Start of Block
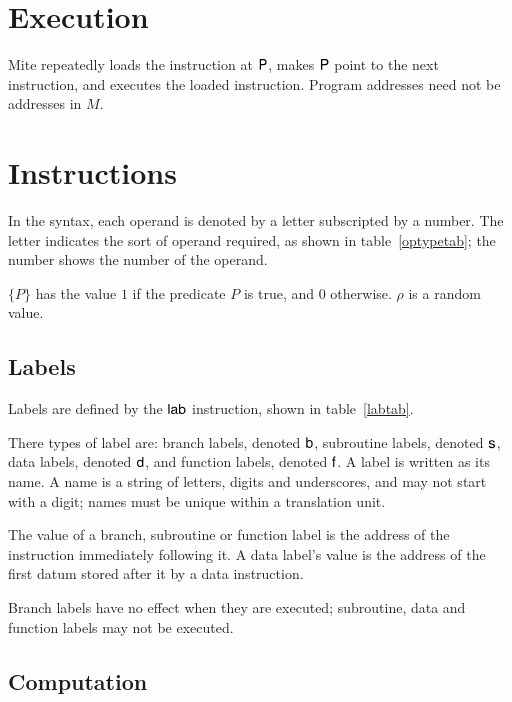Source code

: \documentclass[english]{scrartcl}
\newcommand{\synfont}{\sffamily}
\newcommand{\syn}[1]{\ensuremath{\text{\synfont #1}}}
\newcommand{\insttab}[2]{\ctable[caption=#1]{>{\synfont}p{13ex}p{44ex}}{}{\FL #2\bottomrule}}
\begin{document}
\section{Execution}

Mite repeatedly loads the instruction at \syn{P}, makes \syn{P} point
to the next instruction, and executes the loaded instruction. Program
addresses need not be addresses in $M$.



\section{Instructions}

In the syntax, each operand is denoted by a letter subscripted by a
number. The letter indicates the sort of operand required, as shown in
table~\ref{optypetab}; the number shows the number of the operand.


$\{P\}$ has the value $1$ if the predicate $P$ is true, and $0$
otherwise. $\rho$ is a random value.


\subsection{Labels}

Labels are defined by the \syn{lab} instruction, shown in
table~\ref{labtab}.

\insttab{Label definition\label{labtab}}{}

There types of label are: branch labels, denoted \syn{b}, subroutine
labels, denoted \syn{s}, data labels, denoted \syn{d}, and function
labels, denoted \syn{f}. A label is written as its name. A name is a
string of letters, digits and underscores, and may not start with a
digit; names must be unique within a translation unit.

The value of a branch, subroutine or function label is the address of
the instruction immediately following it. A data label's value is the
address of the first datum stored after it by a data instruction.

Branch labels have no effect when they are executed; subroutine, data
and function labels may not be executed.


\subsection{Computation}
\end{document}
End of Block
__PROBLEM REQUIREMENTS__. What should come out is the exact run of lines from the one holding "string of letters, digits" through the end of the records above, and nothing besides.

__ANSWER__.
string of letters, digits and underscores, and may not start with a
digit; names must be unique within a translation unit.

The value of a branch, subroutine or function label is the address of
the instruction immediately following it. A data label's value is the
address of the first datum stored after it by a data instruction.

Branch labels have no effect when they are executed; subroutine, data
and function labels may not be executed.


\subsection{Computation}
\end{document}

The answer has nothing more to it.